Enhancing expressivity transfer in textless speech-to-speech translation

paper_url: http://arxiv.org/abs/2310.07279
repo_url: None
paper_authors: Jarod Duret, Benjamin O’Brien, Yannick Estève, Titouan Parcollet
for: 本研究旨在提高文本eless speech-to-speech翻译系统的表达准确性。
methods: 该研究提出了一种新的方法，通过在不同语言之间传递语言无关信息来提高表达准确性。这种方法在speech unit级别进行操作，并利用多语言情感嵌入来预测目标语言中的音高和持续时间。
results: 对于一个法语到英语翻译任务，我们的实验结果表明，我们的方法可以更好地传递表达情感，比现有的状态 искусственный智能系统更高效。

Abstract
Textless speech-to-speech translation systems are rapidly advancing, thanks to the integration of self-supervised learning techniques. However, existing state-of-the-art systems fall short when it comes to capturing and transferring expressivity accurately across different languages. Expressivity plays a vital role in conveying emotions, nuances, and cultural subtleties, thereby enhancing communication across diverse languages. To address this issue this study presents a novel method that operates at the discrete speech unit level and leverages multilingual emotion embeddings to capture language-agnostic information. Specifically, we demonstrate how these embeddings can be used to effectively predict the pitch and duration of speech units in the target language. Through objective and subjective experiments conducted on a French-to-English translation task, our findings highlight the superior expressivity transfer achieved by our approach compared to current state-of-the-art systems.

摘要
文本语音翻译系统在不断发展，感谢自我超vised学习技术的整合。然而，现有的状态调研系统在准确传递expressivity方面存在缺陷。expressivity在传递情感、细节和文化差异方面扮演着重要的角色，因此可以增强不同语言之间的交流。为解决这个问题，本研究提出了一种新的方法，它在discrete speech unit nivel operate和多语言情感嵌入之间进行了结合。我们示出了这些嵌入可以准确预测目标语言中的音高和持续时间。通过对法语到英语翻译任务进行对象和主观实验，我们的发现表明我们的方法在expressivity传递方面表现出了与当前状态调研系统相比的superior性。

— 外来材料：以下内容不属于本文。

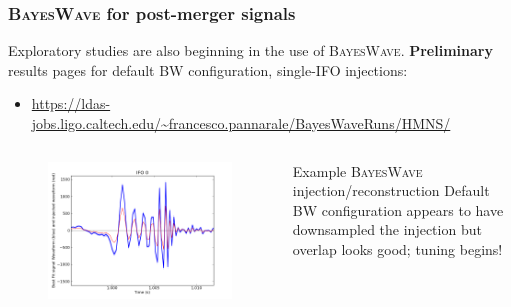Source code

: \documentclass{beamer}
\begin{document}
\begin{frame}
    \frametitle{\textsc{BayesWave} for post-merger signals}
    Exploratory studies are also beginning in the use of \textsc{BayesWave}.
    {\bf Preliminary} results pages for default BW configuration, single-IFO
    injections:
    \begin{itemize}
        \item {\small
    \href{https://ldas-jobs.ligo.caltech.edu/~francesco.pannarale/BayesWaveRuns/HMNS/}{https://ldas-jobs.ligo.caltech.edu/\textasciitilde{}francesco.pannarale/BayesWaveRuns/HMNS/}}
    \end{itemize}

    \begin{columns}[]
        \begin{figure}
            \vspace*{-0.5cm}

            \begin{center}
                \includegraphics[scale=0.3]{signal_waveform_0.png} 
            \end{center}

        \end{figure}


        \begin{block}{Example \textsc{BayesWave} injection/reconstruction}
            Default BW configuration appears to have downsampled the
            injection but overlap looks good; tuning begins!
        \end{block}


    \end{columns}

\end{frame}
\end{document}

Exploring the Landscape of Large Language Models In Medical Question Answering: Observations and Open Questions

paper_url: http://arxiv.org/abs/2310.07225
repo_url: None
paper_authors: Karolina Korgul, Andrew M. Bean, Felix Krones, Robert McCraith, Adam Mahdi
for: 这篇论文旨在了解现代医疗问答系统中大型自然语言模型（LLMs）的局限性，以便在高风险环境中部署这些模型。
methods: 该论文使用了多种流行的LLMs，对医疗问题进行了评估，以了解这些模型在医疗领域的性能。
results: 论文提出了一些初步的观察和开放问题，以便进一步探讨LLMs在医疗领域的应用。

Abstract
Large Language Models (LLMs) have shown promise in medical question answering by achieving passing scores in standardised exams and have been suggested as tools for supporting healthcare workers. Deploying LLMs into such a high-risk context requires a clear understanding of the limitations of these models. With the rapid development and release of new LLMs, it is especially valuable to identify patterns which exist across models and may, therefore, continue to appear in newer versions. In this paper, we evaluate a wide range of popular LLMs on their knowledge of medical questions in order to better understand their properties as a group. From this comparison, we provide preliminary observations and raise open questions for further research.

摘要
大型语言模型（LLM）在医疗问答中表现良好，达到标准化考试的过关分数，并被建议作为医疗工作者支持工具。将LLM部署到高风险环境中需要清晰地理解这些模型的限制。随着新的LLM的快速开发和发布，可以从多个模型之间找到共同的特征，因此可能在更新后仍然存在。本文通过评估广泛的流行LLMs来更好地了解它们的特性。从这个比较中，我们提供初步观察和开出更进一步的研究问题。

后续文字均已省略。